There are also other types of IRAs, such as SEP IRAs, SIMPLE IRAs and inherited IRAs, each with its own contribution and distribution rules. You may want to consult with a financial advisor or tax professional to determine the best IRA strategy for your individual circumstances.
How Many IRAs Can a Married Couple Have?
Married couples can each have their own separate IRAs, regardless of whether they file their tax return jointly or separately. In addition to their own IRAs, they may be eligible to contribute to a spousal IRA if one spouse has little or no earned income for the year. For traditional and Roth IRAs, the annual contribution limit is the same for married couples as for individuals. The contribution limit is currently $6,500 per person or $7,500 per person if they are 50 or older.
Each spouse can contribute up to the limit, so a married couple under the age of 50 can contribute up to $13,000, or $6,500 each, to their IRAs in a given year. A married couple over the age of 50 can contribute up to $15,000, or $7,500 each. However, the contribution limit is based on each individual’s earned income, so if one spouse has no earned income, they may not be eligible to contribute to an IRA.

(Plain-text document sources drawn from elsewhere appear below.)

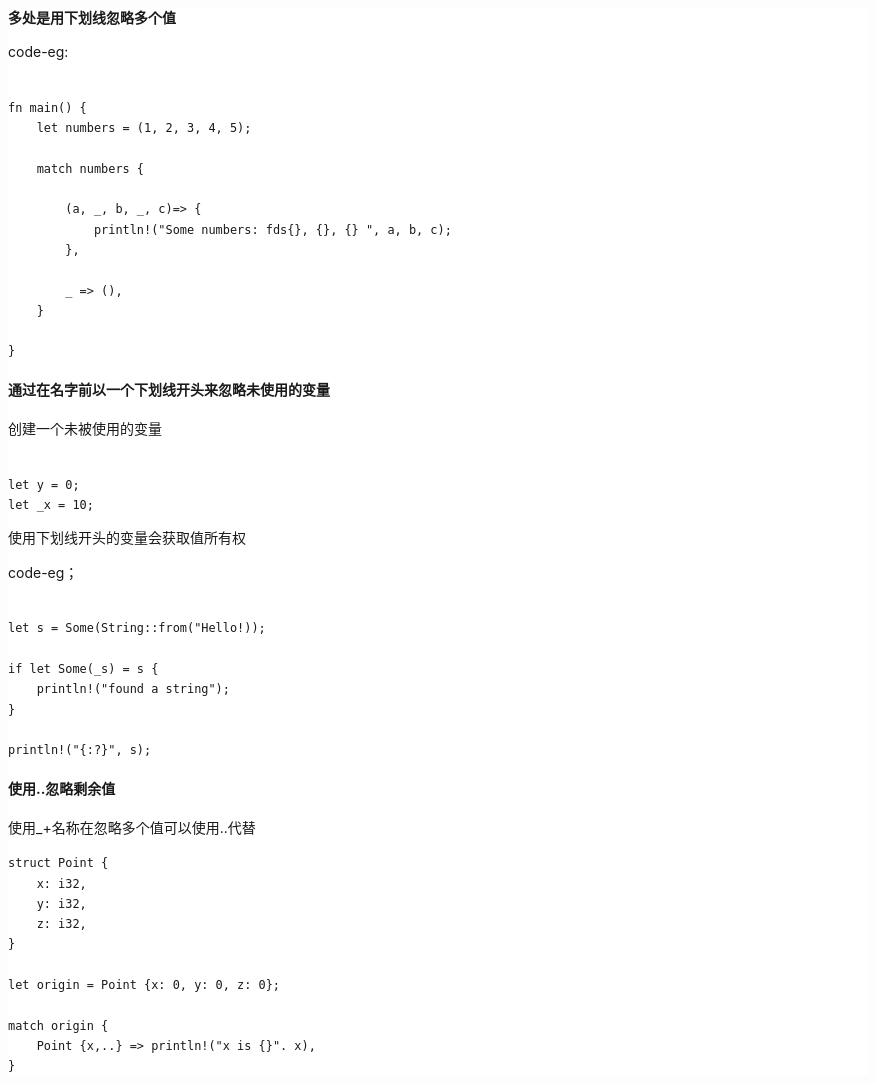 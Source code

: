 **多处是用下划线忽略多个值**


code-eg:

```

fn main() {
    let numbers = (1, 2, 3, 4, 5);

    match numbers {
    
        (a, _, b, _, c)=> {
            println!("Some numbers: fds{}, {}, {} ", a, b, c);
        },
    
        _ => (),
    }
    
}

```


#### 通过在名字前以一个下划线开头来忽略未使用的变量

创建一个未被使用的变量

```

let y = 0;
let _x = 10;

```

使用下划线开头的变量会获取值所有权

code-eg；

```

let s = Some(String::from("Hello!));

if let Some(_s) = s {
    println!("found a string");
}

println!("{:?}", s);

```

#### 使用..忽略剩余值

使用_+名称在忽略多个值可以使用..代替

```
struct Point {
    x: i32,
    y: i32,
    z: i32,
}

let origin = Point {x: 0, y: 0, z: 0};

match origin {
    Point {x,..} => println!("x is {}". x),
}
```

What Are the Different Types of IRAs?
There are several types of IRAs available, each with its own features and benefits. The following are the most common types of IRAs.
1. Traditional IRA
A traditional IRA is a type of retirement account that allows you to contribute pre-tax dollars to the account, potentially lowering your taxable income for the year. The funds in your account grow tax-deferred, which means you don’t pay taxes until you withdraw in retirement.
With a traditional IRA, you may be able to deduct your contributions from your taxable income, depending on your income level and whether you or your spouse are offered a retirement plan via an employer. The contribution limit for traditional IRAs is $6,000 per year for individuals under age 50 and $7,500 per year for those 50 and older.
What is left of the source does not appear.